Will Qihoo Accept CEO-Led $9B Go-Private Bid?

Will Qihoo accept the CEO-led $9B go-private bid?

That would certainly seem to be the case since Qihoo 360 Technology (QIHU - Snapshot Report) CEO Zhou Hongyi alone owns around 16% of the company, and he is leading a group that is willing to pay $77 a share, or a 13% premium to Tuesday’s closing price. If the 6% jump in the share price is any indication, the deal has the blessings of other shareholders as well.

The idea seems to be that delisting from the U.S. and dismantling the VCE structure will make it eligible to apply for listing back in China. The Chinese government has been relaxing its grip on the financial markets, making it more conducive for local players wishing to raise funds.

But that isn’t the only reason the Chinese romance with the U.S. stock markets is coming to an end.

The Chinese stock market is on a huge bull run and listing in China will fetch much higher valuations.
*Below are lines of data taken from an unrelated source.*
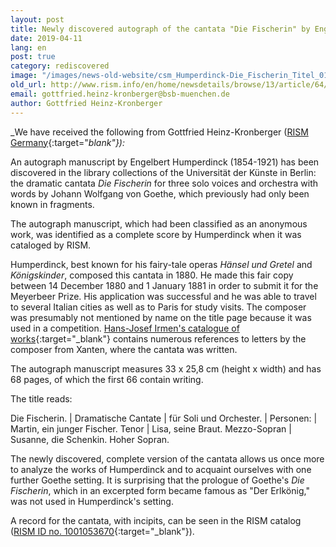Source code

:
 ```yaml
---
layout: post
title: Newly discovered autograph of the cantata "Die Fischerin" by Engelbert Humperdinck
date: 2019-04-11
lang: en
post: true
category: rediscovered
image: "/images/news-old-website/csm_Humperdinck-Die_Fischerin_Titel_01_256f957a75.jpg"
old_url: http://www.rism.info/en/home/newsdetails/browse/13/article/64/newly-discovered-autograph-of-the-cantata-die-fischerin-by-engelbert-humperdinck.html
email: gottfried.heinz-kronberger@bsb-muenchen.de
author: Gottfried Heinz-Kronberger
---
```


_We have received the following from Gottfried Heinz-Kronberger ([RISM Germany](http://de.rism.info/de/home.html){:target="_blank"}):_

An autograph manuscript by Engelbert Humperdinck (1854-1921) has been discovered in the library collections of the Universität der Künste in Berlin: the dramatic cantata _Die Fischerin_ for three solo voices and orchestra with words by Johann Wolfgang von Goethe, which previously had only been known in fragments.

The autograph manuscript, which had been classified as an anonymous work, was identified as a complete score by Humperdinck when it was cataloged by RISM.

Humperdinck, best known for his fairy-tale operas _Hänsel und Gretel_ and _Königskinder_, composed this cantata in 1880. He made this fair copy between 14 December 1880 and 1 January 1881 in order to submit it for the Meyerbeer Prize. His application was successful and he was able to travel to several Italian cities as well as to Paris for study visits. The composer was presumably not mentioned by name on the title page because it was used in a competition. [Hans-Josef Irmen's catalogue of works](https://opac.rism.info/search?id=lit30027449&View=rism){:target="_blank"} contains numerous references to letters by the composer from Xanten, where the cantata was written.

The autograph manuscript measures 33 x 25,8 cm (height x width) and has 68 pages, of which the first 66 contain writing.

The title reads:

Die Fischerin. \| Dramatische Cantate \| für Soli und Orchester. \| Personen: \| Martin, ein junger Fischer. Tenor \| Lisa, seine Braut. Mezzo-Sopran \| Susanne, die Schenkin. Hoher Sopran.

The newly discovered, complete version of the cantata allows us once more to analyze the works of Humperdinck and to acquaint ourselves with one further Goethe setting. It is surprising that the prologue of Goethe's _Die Fischerin_, which in an excerpted form became famous as "Der Erlkönig," was not used in Humperdinck's setting.

A record for the cantata, with incipits, can be seen in the RISM catalog ([RISM ID no. 1001053670](https://opac.rism.info/search?id=1001053670&View=rism&Language=en){:target="_blank"}).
For instance, analysts at CICC, a major investment bank in China estimate that if Qihoo relisted in China, it would be valued at around $61.3 billion.

This may not be so far-fetched if you consider that other technology companies have seen their valuations rise after heading back home. A case in point is LeShi, or LeTV, which reportedly has had a great run this year and is currently valued at around $23 billion.

Chinese gaming companies Shanda Games, Perfect World and Giant Interactive have all delisted and China Mobile Games and Entertainment (CMGE - Snapshot Report) is also apparently thinking along the same lines.

Qihoo is of greater stature, with one of the largest search engines in China – after Baidu (BIDU - Snapshot Report) – and popular security software on offer.

Credit Suisse analyst Dick Wei says that technology stocks are highly under-represented in the Chinese stock markets with only 24 of the 2,698 listed companies being Internet stocks. So these companies are highly overvalued (153X this year’s average, according to Wei).